DESCRIPTION OF THE TASK:
Your task is to copy each line of the material below that includes "vercel".

SUPPLIED MATERIAL:
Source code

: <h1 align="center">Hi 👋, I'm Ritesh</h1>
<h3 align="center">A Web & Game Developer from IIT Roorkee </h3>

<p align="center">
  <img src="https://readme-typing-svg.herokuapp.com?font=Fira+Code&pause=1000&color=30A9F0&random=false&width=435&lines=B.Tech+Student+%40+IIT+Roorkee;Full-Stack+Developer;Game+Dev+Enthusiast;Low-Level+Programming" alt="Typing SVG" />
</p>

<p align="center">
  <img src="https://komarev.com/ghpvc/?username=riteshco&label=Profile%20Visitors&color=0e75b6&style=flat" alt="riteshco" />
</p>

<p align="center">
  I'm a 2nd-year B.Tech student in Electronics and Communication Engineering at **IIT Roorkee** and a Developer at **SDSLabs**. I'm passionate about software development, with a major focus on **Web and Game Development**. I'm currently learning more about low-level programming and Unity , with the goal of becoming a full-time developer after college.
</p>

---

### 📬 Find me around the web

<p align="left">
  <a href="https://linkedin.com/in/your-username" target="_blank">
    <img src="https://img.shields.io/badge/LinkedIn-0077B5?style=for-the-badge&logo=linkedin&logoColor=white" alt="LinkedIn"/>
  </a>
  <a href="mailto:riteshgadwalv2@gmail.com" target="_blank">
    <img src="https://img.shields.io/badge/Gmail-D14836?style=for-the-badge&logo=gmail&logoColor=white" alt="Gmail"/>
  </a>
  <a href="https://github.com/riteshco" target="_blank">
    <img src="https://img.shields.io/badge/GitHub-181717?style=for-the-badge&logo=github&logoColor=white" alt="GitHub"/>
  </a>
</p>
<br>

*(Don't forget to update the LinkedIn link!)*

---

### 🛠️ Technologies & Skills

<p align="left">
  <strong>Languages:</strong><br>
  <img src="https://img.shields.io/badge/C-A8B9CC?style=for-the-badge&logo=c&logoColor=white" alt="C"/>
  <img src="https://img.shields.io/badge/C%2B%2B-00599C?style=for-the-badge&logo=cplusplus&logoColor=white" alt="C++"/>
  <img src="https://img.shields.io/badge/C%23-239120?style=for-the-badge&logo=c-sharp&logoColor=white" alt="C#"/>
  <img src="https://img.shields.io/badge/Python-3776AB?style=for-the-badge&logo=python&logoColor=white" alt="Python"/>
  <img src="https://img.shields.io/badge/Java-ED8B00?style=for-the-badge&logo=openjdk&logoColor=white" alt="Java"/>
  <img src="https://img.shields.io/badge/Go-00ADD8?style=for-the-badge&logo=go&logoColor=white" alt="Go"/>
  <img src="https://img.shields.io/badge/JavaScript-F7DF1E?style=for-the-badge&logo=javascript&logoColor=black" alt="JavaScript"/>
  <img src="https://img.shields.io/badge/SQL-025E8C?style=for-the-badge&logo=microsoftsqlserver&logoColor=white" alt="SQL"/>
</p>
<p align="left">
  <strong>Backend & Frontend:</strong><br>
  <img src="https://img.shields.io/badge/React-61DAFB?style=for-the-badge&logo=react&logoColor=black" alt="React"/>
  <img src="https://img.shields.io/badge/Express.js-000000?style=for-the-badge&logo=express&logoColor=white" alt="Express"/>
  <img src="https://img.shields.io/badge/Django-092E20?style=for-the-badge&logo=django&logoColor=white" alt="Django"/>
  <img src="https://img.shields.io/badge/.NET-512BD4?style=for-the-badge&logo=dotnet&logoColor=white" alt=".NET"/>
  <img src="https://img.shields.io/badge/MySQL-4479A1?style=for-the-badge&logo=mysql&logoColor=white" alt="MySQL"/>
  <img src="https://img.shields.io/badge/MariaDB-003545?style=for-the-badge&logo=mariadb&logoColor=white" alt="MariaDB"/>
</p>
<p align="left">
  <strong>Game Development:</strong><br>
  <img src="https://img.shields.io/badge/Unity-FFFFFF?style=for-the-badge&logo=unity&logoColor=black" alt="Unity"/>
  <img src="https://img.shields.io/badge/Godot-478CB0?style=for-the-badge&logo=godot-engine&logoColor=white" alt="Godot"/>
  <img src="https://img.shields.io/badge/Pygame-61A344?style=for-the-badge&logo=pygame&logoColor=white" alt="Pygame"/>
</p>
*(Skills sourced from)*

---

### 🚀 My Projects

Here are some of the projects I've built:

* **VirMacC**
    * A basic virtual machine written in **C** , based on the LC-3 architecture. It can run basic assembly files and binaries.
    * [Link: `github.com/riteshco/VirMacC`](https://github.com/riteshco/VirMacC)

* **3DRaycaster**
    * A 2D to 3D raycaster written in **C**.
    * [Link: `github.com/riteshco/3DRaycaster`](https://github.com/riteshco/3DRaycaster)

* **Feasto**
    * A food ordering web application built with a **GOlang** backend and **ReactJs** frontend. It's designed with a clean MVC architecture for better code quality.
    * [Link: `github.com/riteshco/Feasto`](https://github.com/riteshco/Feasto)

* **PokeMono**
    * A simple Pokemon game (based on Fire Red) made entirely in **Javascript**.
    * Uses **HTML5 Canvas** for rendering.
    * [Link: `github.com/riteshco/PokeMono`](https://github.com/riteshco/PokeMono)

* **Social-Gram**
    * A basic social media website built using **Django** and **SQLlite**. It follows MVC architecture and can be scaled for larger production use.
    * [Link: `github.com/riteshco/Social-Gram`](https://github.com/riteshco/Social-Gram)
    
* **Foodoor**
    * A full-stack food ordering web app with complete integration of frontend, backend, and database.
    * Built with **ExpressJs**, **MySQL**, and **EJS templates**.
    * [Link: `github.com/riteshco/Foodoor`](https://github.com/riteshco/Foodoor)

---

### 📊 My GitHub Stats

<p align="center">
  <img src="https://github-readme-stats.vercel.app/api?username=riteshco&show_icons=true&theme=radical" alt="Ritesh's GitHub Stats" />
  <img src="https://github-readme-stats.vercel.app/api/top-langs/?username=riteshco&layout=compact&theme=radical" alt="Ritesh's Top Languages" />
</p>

RESULT OF THIS EXERCISE:
  <img src="https://github-readme-stats.vercel.app/api?username=riteshco&show_icons=true&theme=radical" alt="Ritesh's GitHub Stats" />
  <img src="https://github-readme-stats.vercel.app/api/top-langs/?username=riteshco&layout=compact&theme=radical" alt="Ritesh's Top Languages" />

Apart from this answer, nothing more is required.